Não bastava viver hoje com o meu dorso todo escalavrado, esse ano, infelizmente, um incêndio queimou em mim, uma área que equivale a aproximadamente 50 campos de futebol. Vi quem ateou o fogo, é gente ingrata que sempre está por aqui.

Precisamos fazer justiça, o governo Deiró, asfaltou o meu acesso, iluminou, revitalizou o Cristo, foi pouco, mas, eu me senti valorizada. Chegou a falar em construir um restaurante panorâmico, não vai sair, mas, pelo menos, fui lembrada. Outros prefeitos recebiam verbas para melhorias, mas desviavam a grana pra outros empreendimentos. Como a dizer que não sou importante. O abandono é queimadura de mil graus.

Mesmo enfrentando, todo esse perrengue, hoje, se chega um visitante na casa de um patrocinense, eles colocam a família inteira dentro do carro e traz aqui, no pé do Cristo. Ficam horas e horas apreciando a cidade lá em baixo. Um empreendimento imobiliário novo, um novo prédio sendo erguido, a cidade espalhou, o olhar do turista se encanta...

Ora, longe de mim, dar uma de humano e desandar a me gabar. Contudo, não sou um monturo qualquer. Além de ouro que pode ser encontrado em minhas entranhas, tenho um mineral por nome quartzo. Ótica, eletrônica, tele-comunicações e informática, não existiriam sem este minério. Tenho-o em abundância aqui em meu regaço.

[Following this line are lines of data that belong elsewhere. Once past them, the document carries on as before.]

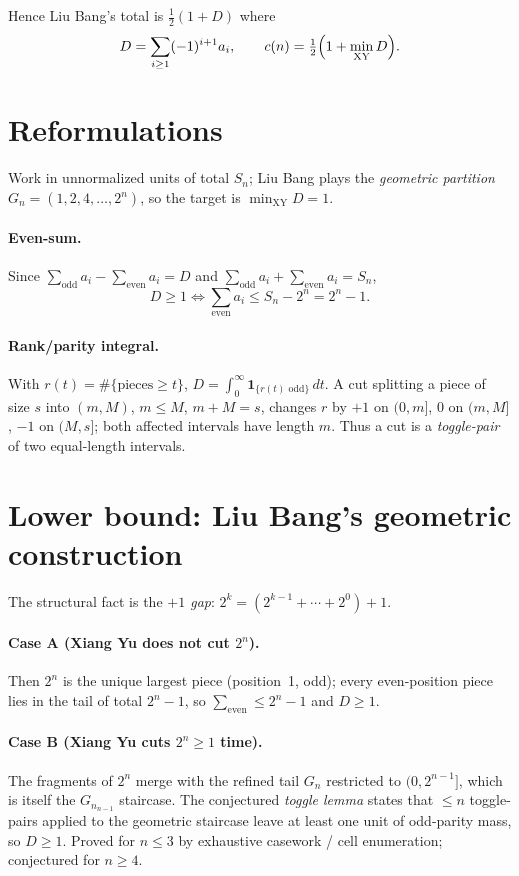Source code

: \documentclass[11pt]{article}
\theoremstyle{remark}\newtheorem*{remark}{Remark}
\newcommand{\Sn}{S_{n}}
\newcommand{\Gn}{G_{n}}
\begin{document}
Hence Liu Bang's total is $\tfrac12(1+D)$ where
\[
D=\sum_{i\ge1}(-1)^{i+1}a_i,\qquad
c(n)=\tfrac12\Bigl(1+\min_{\text{XY}}D\Bigr).
\]

\section{Reformulations}

Work in unnormalized units of total $\Sn$; Liu Bang plays the \emph{geometric
partition} $\Gn=(1,2,4,\ldots,2^n)$, so the target is $\min_{\text{XY}}D=1$.

\paragraph{Even-sum.}
Since $\sum_{\text{odd}}a_i-\sum_{\text{even}}a_i=D$ and
$\sum_{\text{odd}}a_i+\sum_{\text{even}}a_i=\Sn$,
\[
D\ge1\iff \textstyle\sum_{\text{even}}a_i\le \Sn-2^n=2^n-1.
\]

\paragraph{Rank/parity integral.}
With $r(t)=\#\{\text{pieces}\ge t\}$, $D=\int_0^\infty \mathbf 1_{\{r(t)\text{ odd}\}}\,dt$.
A cut splitting a piece of size $s$ into $(m,M)$, $m\le M$, $m+M=s$, changes $r$ by
$+1$ on $(0,m]$, $0$ on $(m,M]$, $-1$ on $(M,s]$; both affected intervals have length
$m$. Thus a cut is a \emph{toggle-pair} of two equal-length intervals.

\section{Lower bound: Liu Bang's geometric construction}

The structural fact is the \emph{$+1$ gap}: $2^k=(2^{k-1}+\cdots+2^0)+1$.

\paragraph{Case A (Xiang Yu does not cut $2^n$).}
Then $2^n$ is the unique largest piece (position~1, odd); every even-position piece
lies in the tail of total $2^n-1$, so $\sum_{\text{even}}\le2^n-1$ and $D\ge1$.

\paragraph{Case B (Xiang Yu cuts $2^n\ge1$ time).}
The fragments of $2^n$ merge with the refined tail $\Gn$ restricted to
$(0,2^{n-1}]$, which is itself the $\Gn_{n-1}$ staircase. The conjectured
\emph{toggle lemma} states that $\le n$ toggle-pairs applied to the geometric
staircase leave at least one unit of odd-parity mass, so $D\ge1$.
Proved for $n\le3$ by exhaustive casework / cell enumeration; conjectured for
$n\ge4$.
\end{document}
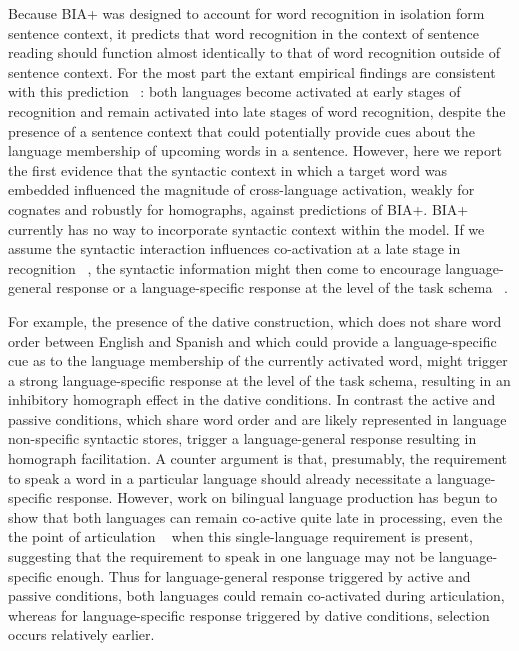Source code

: Because BIA+ was designed to account for word recognition in isolation form sentence context, it predicts that word recognition in the context of sentence reading should function almost identically to that of word recognition outside of sentence context. For the most part the extant empirical findings are consistent with this prediction ~\citep[e.g.,][]{VanAssche2010}: both languages become activated at early stages of recognition and remain activated into late stages of word recognition, despite the presence of a sentence context that could potentially provide cues about the language membership of upcoming words in a sentence. However, here we report the first evidence that the syntactic context in which a target word was embedded influenced the magnitude of cross-language activation, weakly for cognates and robustly for homographs, against predictions of BIA+. BIA+ currently has no way to incorporate syntactic context within the model. If we assume the syntactic interaction influences co-activation at a late stage in recognition ~\citep[consistent with other findings of interactions between sentence context and cross-language activation e.g.,][]{Libben2009}, the syntactic information might then come to encourage language-general response or a language-specific response at the level of the task schema ~\citep[see e.g.,][]{Dijkstra1998}.

For example, the presence of the dative construction, which does not share word order between English and Spanish and which could provide a language-specific cue as to the language membership of the currently activated word, might trigger a strong language-specific response at the level of the task schema, resulting in an inhibitory homograph effect in the dative conditions. In contrast the active and passive conditions, which share word order and are likely represented in language non-specific syntactic stores, trigger a language-general response resulting in homograph facilitation. A counter argument is that, presumably, the requirement to speak a word in a particular language should already necessitate a language-specific response. However, work on bilingual language production has begun to show that both languages can remain co-active quite late in processing, even the the point of articulation ~\citep{Jacobs2005} when this single-language requirement is present, suggesting that the requirement to speak in one language may not be language-specific enough. Thus for language-general response triggered by active and passive conditions, both languages could remain co-activated during articulation, whereas for language-specific response triggered by dative conditions, selection occurs  relatively earlier. 

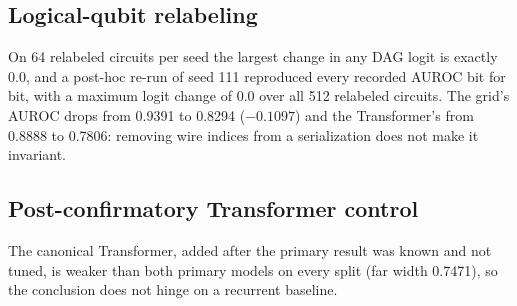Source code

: \documentclass[conference,a4paper]{IEEEtran}
\begin{document}
\subsection{Logical-qubit relabeling}
On 64 relabeled circuits per seed the largest change in any DAG logit is exactly 0.0, and a post-hoc re-run of seed 111 reproduced every recorded AUROC bit for bit, with a maximum logit change of 0.0 over all 512 relabeled circuits. The grid's AUROC drops from 0.9391 to 0.8294 ($-0.1097$) and the Transformer's from 0.8888 to 0.7806: removing wire indices from a serialization does not make it invariant.

\subsection{Post-confirmatory Transformer control}
The canonical Transformer, added after the primary result was known and not tuned, is weaker than both primary models on every split (far width 0.7471), so the conclusion does not hinge on a recurrent baseline.
\end{document}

Sem entrar no mérito da questão, eu, Serra do Cruzeiro, tenho um proprietário e não é o município de Patrocínio, como se apregoam.

Sabe como são estas coisas. Certo prefeito me retalhou com estradas e construiu um Cristo no meu topo. Outro prefeito, veio me tombou como patrimônio municipal. Não consideraram que tenho um proprietário e ele jamais foi consultado, nem ressarcido. Isto me faz sentir muito mal.

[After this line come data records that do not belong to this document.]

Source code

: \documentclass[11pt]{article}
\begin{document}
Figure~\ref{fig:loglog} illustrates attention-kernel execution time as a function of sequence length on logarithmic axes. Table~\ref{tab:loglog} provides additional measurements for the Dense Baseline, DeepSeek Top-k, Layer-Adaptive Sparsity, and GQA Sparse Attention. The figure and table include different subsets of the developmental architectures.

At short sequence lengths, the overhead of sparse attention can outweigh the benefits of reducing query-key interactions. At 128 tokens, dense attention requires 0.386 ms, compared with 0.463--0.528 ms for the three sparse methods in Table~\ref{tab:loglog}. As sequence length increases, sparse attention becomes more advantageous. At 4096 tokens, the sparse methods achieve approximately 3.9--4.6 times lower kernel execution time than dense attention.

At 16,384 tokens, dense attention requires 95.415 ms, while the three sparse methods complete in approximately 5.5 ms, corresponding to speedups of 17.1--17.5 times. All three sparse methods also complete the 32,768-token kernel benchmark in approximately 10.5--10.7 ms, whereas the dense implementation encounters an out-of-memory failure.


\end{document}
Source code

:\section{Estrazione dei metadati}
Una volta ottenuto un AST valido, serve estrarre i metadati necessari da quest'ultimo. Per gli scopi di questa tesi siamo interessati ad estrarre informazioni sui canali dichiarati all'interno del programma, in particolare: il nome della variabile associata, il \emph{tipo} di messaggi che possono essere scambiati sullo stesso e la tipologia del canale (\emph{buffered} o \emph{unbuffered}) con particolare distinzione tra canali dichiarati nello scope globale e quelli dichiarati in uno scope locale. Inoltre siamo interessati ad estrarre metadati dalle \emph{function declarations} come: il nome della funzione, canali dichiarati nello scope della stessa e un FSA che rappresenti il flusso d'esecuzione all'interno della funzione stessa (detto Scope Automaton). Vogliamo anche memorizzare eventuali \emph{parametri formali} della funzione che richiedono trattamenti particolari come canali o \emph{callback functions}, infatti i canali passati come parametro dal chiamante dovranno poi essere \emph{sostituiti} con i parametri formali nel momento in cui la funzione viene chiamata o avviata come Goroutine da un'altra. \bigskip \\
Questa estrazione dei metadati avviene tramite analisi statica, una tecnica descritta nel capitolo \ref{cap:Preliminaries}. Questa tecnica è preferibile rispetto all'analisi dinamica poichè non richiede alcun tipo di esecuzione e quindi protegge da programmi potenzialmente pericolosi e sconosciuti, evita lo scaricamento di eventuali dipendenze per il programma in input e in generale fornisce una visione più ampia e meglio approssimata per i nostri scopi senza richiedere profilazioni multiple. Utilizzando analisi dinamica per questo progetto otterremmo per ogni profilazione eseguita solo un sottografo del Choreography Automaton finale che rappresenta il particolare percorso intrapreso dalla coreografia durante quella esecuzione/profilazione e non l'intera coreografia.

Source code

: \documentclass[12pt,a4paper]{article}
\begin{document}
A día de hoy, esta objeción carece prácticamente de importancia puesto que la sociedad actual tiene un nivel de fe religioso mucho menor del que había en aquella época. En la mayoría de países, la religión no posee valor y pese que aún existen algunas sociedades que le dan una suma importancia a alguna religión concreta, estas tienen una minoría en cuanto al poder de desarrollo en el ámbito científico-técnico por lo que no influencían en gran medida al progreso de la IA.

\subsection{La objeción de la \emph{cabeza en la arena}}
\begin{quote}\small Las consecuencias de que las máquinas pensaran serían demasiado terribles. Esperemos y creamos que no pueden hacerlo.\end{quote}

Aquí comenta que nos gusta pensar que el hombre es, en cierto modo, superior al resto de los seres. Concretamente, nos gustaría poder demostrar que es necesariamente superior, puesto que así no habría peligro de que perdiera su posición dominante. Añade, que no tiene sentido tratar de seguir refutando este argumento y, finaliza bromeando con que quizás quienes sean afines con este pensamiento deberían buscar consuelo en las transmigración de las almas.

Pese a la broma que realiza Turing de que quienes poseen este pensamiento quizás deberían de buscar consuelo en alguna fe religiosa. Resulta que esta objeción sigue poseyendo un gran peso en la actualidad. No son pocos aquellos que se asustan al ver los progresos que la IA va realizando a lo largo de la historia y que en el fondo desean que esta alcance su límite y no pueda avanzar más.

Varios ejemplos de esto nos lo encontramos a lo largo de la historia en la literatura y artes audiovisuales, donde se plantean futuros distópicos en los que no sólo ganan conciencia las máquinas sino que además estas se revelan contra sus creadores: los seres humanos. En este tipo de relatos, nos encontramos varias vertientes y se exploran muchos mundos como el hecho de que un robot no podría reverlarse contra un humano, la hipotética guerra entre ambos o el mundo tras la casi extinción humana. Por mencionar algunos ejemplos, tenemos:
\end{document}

Se você me perguntar sobre o que mais me preocupa atualmente, respondo-lhe sem pestanejar. A duplicação da Rodovia 365. Não suporto mais ver tantas vidas perdidas em terríveis acidentes. BASTA! DUPLIQUEM ESTA RODOVIA DA MORTE! Quando acidentes tenho ainda que testemunhar?

Muito me preocupa, também a situação sócio-econômica do município e a crônica desunião de nossos líderes políticos. Sei do que estou falando. A cidade já assoprou 180 velinhas. Somos 46 anos mais velhos do que a cidade de Uberlândia; 23 anos mais velhos do que Araxá; 26 anos mais velhos do que Patos de Minas e 55 anos mais velhos do que a capital, Belo Horizonte. Comparem. Há déficit de qualidade de vida. Paramos no tempo. Certa vez, Menestrel Rangeliano- Eustáquio Amaral, (ele, sempre ele) escreveu ao final de uma de suas crônicas: “A cidade cada dia mais bela. Há problemas, como o desemprego e a má política. Mas há soluções. Há esperança. Há determinação. Como é bom ser patrocinense, seja nativo, seja adotivo. Patrocinense é mais do que cidadania. É um inexplicável estado de espírito”

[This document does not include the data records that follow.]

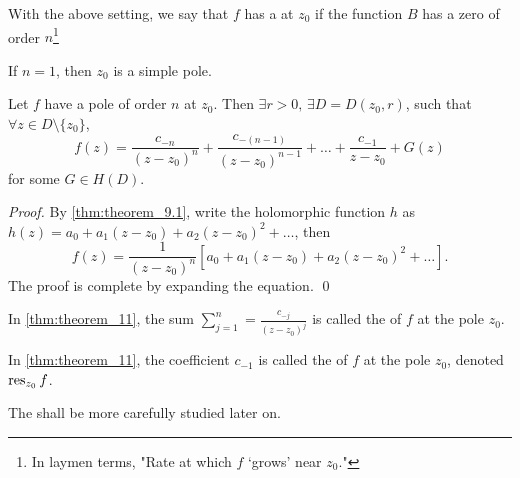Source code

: \documentclass[11pt, oneside]{book}
\begin{document}
\begin{defn}\label{defn:pole_of_order_n_&_simple_pole}
	With the above setting, we say that $f$ has a  at $z_0$ if the function $B$ has a zero of order $n$\footnote{In laymen terms, "Rate at which $f$ `grows' near $z_0$."}

	If $n = 1$, then $z_0$ is a simple pole.
\end{defn}

\begin{thm}[Theorem 11]\label{thm:theorem_11}
	Let $f$ have a pole of order $n$ at $z_0$. Then $\exists r > 0, \, \exists D = D(z_0, r)$, such that $\forall z \in D \setminus \{z_0\}$,
	\begin{equation*}
		f(z) = \frac{c_{-n}}{(z - z_0)^n} + \frac{c_{-(n - 1)}}{(z - z_0)^{n - 1}} + \hdots + \frac{c_{-1}}{z - z_0} + G(z)
	\end{equation*}
	for some $G \in H(D)$.
\end{thm}

\begin{proof}
	By \cref{thm:theorem_9.1}, write the holomorphic function $h$ as $h(z) = a_0 + a_1 (z - z_0) + a_2 (z - z_0)^2 + \hdots$, then
	\begin{equation*}
		f(z) = \frac{1}{(z - z_0)^n} \left[ a_0 + a_1 (z - z_0) + a_2 (z - z_0)^2 + \hdots \right].
	\end{equation*}
	The proof is complete by expanding the equation. \qed
\end{proof}

\begin{defn}\label{defn:principal_part}
	In \cref{thm:theorem_11}, the sum $\sum_{j=1}^{n} = \frac{c_{-j}}{(z - z_0)^j}$ is called the  of $f$ at the pole $z_0$.
\end{defn}

\begin{defn}[Residue]\label{defn:residue}
	In \cref{thm:theorem_11}, the coefficient $c_{-1}$ is called the  of $f$ at the pole $z_0$, denoted $\res{f}{z_0}$.
\end{defn}

The  shall be more carefully studied later on.


\end{document}
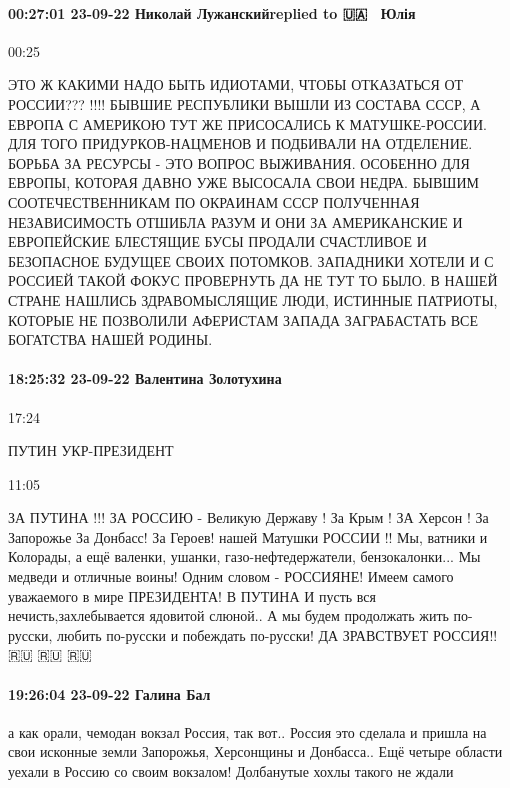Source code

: \paragraph{00:27:01 23-09-22 Николай Лужанскийreplied to 🇺🇦💙💛 Юлія}
00:25

ЭТО
Ж КАКИМИ НАДО БЫТЬ ИДИОТАМИ, ЧТОБЫ
ОТКАЗАТЬСЯ ОТ РОССИИ??? !!!! БЫВШИЕ
РЕСПУБЛИКИ ВЫШЛИ ИЗ СОСТАВА СССР, А
ЕВРОПА С АМЕРИКОЮ ТУТ ЖЕ ПРИСОСАЛИСЬ К
МАТУШКЕ-РОССИИ. ДЛЯ ТОГО ПРИДУРКОВ-НАЦМЕНОВ
И ПОДБИВАЛИ НА ОТДЕЛЕНИЕ. БОРЬБА ЗА
РЕСУРСЫ - ЭТО ВОПРОС ВЫЖИВАНИЯ. ОСОБЕННО
ДЛЯ ЕВРОПЫ, КОТОРАЯ ДАВНО УЖЕ ВЫСОСАЛА
СВОИ НЕДРА. БЫВШИМ СООТЕЧЕСТВЕННИКАМ
ПО ОКРАИНАМ СССР ПОЛУЧЕННАЯ НЕЗАВИСИМОСТЬ
ОТШИБЛА РАЗУМ И ОНИ ЗА АМЕРИКАНСКИЕ И
ЕВРОПЕЙСКИЕ БЛЕСТЯЩИЕ БУСЫ ПРОДАЛИ
СЧАСТЛИВОЕ И БЕЗОПАСНОЕ БУДУЩЕЕ СВОИХ
ПОТОМКОВ. ЗАПАДНИКИ ХОТЕЛИ И С РОССИЕЙ
ТАКОЙ ФОКУС ПРОВЕРНУТЬ ДА НЕ ТУТ ТО
БЫЛО. В НАШЕЙ СТРАНЕ НАШЛИСЬ ЗДРАВОМЫСЛЯЩИЕ
ЛЮДИ, ИСТИННЫЕ ПАТРИОТЫ, КОТОРЫЕ НЕ
ПОЗВОЛИЛИ АФЕРИСТАМ ЗАПАДА ЗАГРАБАСТАТЬ
ВСЕ БОГАТСТВА НАШЕЙ РОДИНЫ.


\paragraph{18:25:32 23-09-22 Валентина Золотухина}
17:24

ПУТИН УКР-ПРЕЗИДЕНТ

11:05

ЗА ПУТИНА !!! ЗА РОССИЮ - Великую Державу ! За Крым ! ЗА Херсон ! За Запорожье За Донбасс! За Героев! нашей Матушки РОССИИ !! Мы, ватники и Колорады, а ещё валенки, ушанки, газо-нефтедержатели, бензокалонки... Мы медведи и отличные воины! Одним словом - РОССИЯНЕ!
Имеем самого уважаемого в мире ПРЕЗИДЕНТА! В ПУТИНА И пусть вся нечисть,захлебывается ядовитой слюной..
А мы будем продолжать жить по-русски,
любить по-русски и побеждать по-русски! ДА ЗРАВСТВУЕТ РОССИЯ!!🇷🇺 🇷🇺 🇷🇺 

\paragraph{19:26:04 23-09-22 Галина Бал}

а как орали, чемодан вокзал Россия, так вот.. Россия это сделала и пришла на
свои исконные земли Запорожья, Херсонщины и Донбасса.. Ещё четыре области
уехали в Россию со своим вокзалом! Долбанутые хохлы такого не ждали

Este orgulho de ser patrocinense, não pode arrefecer. Há muito para ser feito. Os anos, os séculos se passando, temos perdido a chance de pensar Patrocínio de forma inteligente, democrática, harmoniosa, pacífica, civilizada e inclusiva. E lá vem mais uma eleição para deputado estadual, federal, governador e presidente. Para deputados, como sempre, faltou articulações. Ninguém está pensando no futuro de Patrocínio. A cidade fica parecendo curva de rio nesta época.

Muita vaidade, questiúnculas nanicas e interesses particulares prevalecem. Cidade sem unidade, cidade sem futuro. Hecatombe a vista.

Nem imaginam como eu, Serra do Cruzeiro tenho como dádiva do criador pertencer ao município de Patrocínio.

Palavra. Não sinto um pingo de inveja da Serra do Curral, Serra do Cipó, Serra da Canastra, Serra do Espinhaço, Serra da Mantiqueira, Serra dos Cristais e sei lá das quantas. Tenho em meu sopé uma das cidades mais lindas que vi nascer e quero ver crescer e nesta geração.

Talvez tenha me empolgado e falado muito, mas faltou dizer o principal: A função sublime de uma serra é aproximar as pessoas de Deus. Fica aqui, portanto o meu apelo. Como nos velhos tempos, Jovens, crianças e idosos, subam aqui para conversar com o Criador. Peça a Ele sabedoria para as nossas autoridades e paz e prosperidade para o nosso povo. Agora me recolho ao silêncio. Pode ser que volte a falar pode ser que não.

AME PATROCÍNIO, COMO EU SEMPRE AMEI!